En conséquence, même si l’harmonisation des taux de TVA contredit temporairement une directive européenne dont la révision est en cours, cette harmonisation met en œuvre ce principe de neutralité et, par conséquent, celui de libre concurrence, qui est le principe fondateur de l’Union européenne. La légitimité juridique de ce principe nous semble donc supérieure et pourrait d’ailleurs servir de support à une contestation des redressements fiscaux en cours en France.
Enfin, au-delà de l’harmonisation des taux de TVA, nous ne ferons pas l’économie d’une réflexion plus approfondie sur notre presse, sur la baisse du lectorat, quel que soit le support, et sur la nature et la pertinence des aides apportées aux différents titres présents sur notre territoire.
Pour toutes les raisons que j’ai évoquées, le groupe UMP votera cette proposition de loi tendant à harmoniser les taux de la TVA applicables à la presse imprimée et à la presse en ligne, tout en émettant le regret d’avoir dû l’examiner dans une certaine précipitation et en exprimant l’espoir de voir un débat approfondi prochainement organisé sur cette question. (Applaudissements sur les travées de l'UMP et de l’UDI-UC. – M. André Gattolin applaudit également.)
Mme la présidente. La parole est à Mme Catherine Morin-Desailly.
Mme Catherine Morin-Desailly. Madame la présidente, madame la ministre, mes chers collègues, en renversant les modèles d’affaires existants, le numérique a ébranlé toute l’économie traditionnelle. La plupart des secteurs sont aujourd’hui soumis à ces bouleversements : les télécommunications, la banque, la grande distribution, les livres, la musique, la vidéo, mais aussi le tourisme, la défense, l’automobile demain, mais aussi, bien sûr, les médias et la presse, qui nous occupent aujourd’hui.
Désormais, au moins 73 % des ménages sont connectés à internet dans l’Union européenne. Les cinq plus grands pays européens, dont la France, comptent 104,4 millions d’utilisateurs de smartphones. Connectés partout et à toute heure, les Européens consomment de plus en plus de services en ligne, ainsi que de multiples contenus, notamment des informations.

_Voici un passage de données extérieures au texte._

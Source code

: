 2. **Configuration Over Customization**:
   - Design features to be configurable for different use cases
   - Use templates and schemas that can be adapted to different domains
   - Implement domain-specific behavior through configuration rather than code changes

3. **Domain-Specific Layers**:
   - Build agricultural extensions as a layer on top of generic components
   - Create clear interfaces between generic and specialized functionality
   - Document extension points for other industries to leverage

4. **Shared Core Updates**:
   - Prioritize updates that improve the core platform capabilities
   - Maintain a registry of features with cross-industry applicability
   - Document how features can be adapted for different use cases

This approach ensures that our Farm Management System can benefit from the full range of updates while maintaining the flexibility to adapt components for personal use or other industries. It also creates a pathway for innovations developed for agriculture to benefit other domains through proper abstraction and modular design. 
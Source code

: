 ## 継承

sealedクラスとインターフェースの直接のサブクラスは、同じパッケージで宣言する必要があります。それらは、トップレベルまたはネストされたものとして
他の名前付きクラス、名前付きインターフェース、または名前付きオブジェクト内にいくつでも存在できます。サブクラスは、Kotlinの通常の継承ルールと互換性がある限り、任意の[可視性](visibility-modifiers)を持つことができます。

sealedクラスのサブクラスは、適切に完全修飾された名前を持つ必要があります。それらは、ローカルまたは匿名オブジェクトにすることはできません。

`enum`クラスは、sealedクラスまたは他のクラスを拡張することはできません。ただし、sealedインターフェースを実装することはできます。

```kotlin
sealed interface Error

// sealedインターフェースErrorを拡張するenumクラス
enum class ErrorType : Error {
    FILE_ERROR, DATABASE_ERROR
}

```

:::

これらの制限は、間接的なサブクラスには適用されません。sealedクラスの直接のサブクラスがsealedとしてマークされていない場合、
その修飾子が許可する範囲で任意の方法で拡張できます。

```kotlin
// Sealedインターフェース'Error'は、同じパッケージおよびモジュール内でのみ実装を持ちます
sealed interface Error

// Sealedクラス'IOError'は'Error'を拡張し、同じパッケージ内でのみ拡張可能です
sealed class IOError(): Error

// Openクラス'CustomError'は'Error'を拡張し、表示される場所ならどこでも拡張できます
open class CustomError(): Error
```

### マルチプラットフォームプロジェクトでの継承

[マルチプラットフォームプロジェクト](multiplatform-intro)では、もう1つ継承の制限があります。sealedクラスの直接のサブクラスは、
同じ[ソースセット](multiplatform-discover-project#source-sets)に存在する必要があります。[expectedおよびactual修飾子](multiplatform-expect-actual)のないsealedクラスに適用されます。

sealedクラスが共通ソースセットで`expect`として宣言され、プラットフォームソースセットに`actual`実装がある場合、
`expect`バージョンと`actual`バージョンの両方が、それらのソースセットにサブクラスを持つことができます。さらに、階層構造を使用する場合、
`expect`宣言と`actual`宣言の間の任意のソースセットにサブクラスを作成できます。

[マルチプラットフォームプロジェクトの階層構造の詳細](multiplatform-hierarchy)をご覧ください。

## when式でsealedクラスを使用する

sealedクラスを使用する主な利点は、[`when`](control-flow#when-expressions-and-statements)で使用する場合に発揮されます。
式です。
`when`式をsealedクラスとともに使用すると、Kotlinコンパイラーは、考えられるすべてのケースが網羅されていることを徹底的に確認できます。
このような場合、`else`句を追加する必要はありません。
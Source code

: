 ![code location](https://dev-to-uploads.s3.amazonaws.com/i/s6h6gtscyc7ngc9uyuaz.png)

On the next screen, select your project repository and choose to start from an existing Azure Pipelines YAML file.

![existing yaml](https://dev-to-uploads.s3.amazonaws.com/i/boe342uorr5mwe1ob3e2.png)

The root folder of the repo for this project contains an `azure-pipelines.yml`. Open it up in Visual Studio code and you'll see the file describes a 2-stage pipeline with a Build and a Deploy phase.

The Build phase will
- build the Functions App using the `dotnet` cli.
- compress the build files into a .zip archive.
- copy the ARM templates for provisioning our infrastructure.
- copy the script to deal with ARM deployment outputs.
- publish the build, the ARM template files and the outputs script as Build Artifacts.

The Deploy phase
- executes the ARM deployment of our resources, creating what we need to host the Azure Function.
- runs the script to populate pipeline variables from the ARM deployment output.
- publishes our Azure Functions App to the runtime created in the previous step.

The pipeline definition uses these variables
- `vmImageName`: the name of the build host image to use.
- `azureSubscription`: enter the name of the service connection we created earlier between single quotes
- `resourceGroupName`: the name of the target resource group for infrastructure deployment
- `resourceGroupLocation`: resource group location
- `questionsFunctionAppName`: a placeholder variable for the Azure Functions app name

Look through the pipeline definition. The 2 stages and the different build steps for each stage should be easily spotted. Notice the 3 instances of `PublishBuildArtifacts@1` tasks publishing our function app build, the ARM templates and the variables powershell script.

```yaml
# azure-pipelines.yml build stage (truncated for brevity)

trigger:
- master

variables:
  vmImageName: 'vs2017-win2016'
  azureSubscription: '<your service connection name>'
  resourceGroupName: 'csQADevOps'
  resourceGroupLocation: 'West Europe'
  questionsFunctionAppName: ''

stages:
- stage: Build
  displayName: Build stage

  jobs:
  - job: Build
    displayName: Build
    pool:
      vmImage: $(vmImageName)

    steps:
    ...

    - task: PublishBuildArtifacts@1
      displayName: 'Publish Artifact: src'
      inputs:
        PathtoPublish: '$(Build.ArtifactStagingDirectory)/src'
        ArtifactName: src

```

On constate clairement qu’un phénomène de substitution est actuellement à l’œuvre. Pour les nouveaux lecteurs, la question ne se pose même plus, à l’heure où Le Journal du Dimanche est meilleur marché par voie de téléchargement que sous sa forme papier. Les écrans et les tablettes sont désormais partout, des salles de rédaction aux salons.
Cette nouvelle donne nous invite à des adaptations propres à faciliter l’émergence de nouveaux modèles économiques.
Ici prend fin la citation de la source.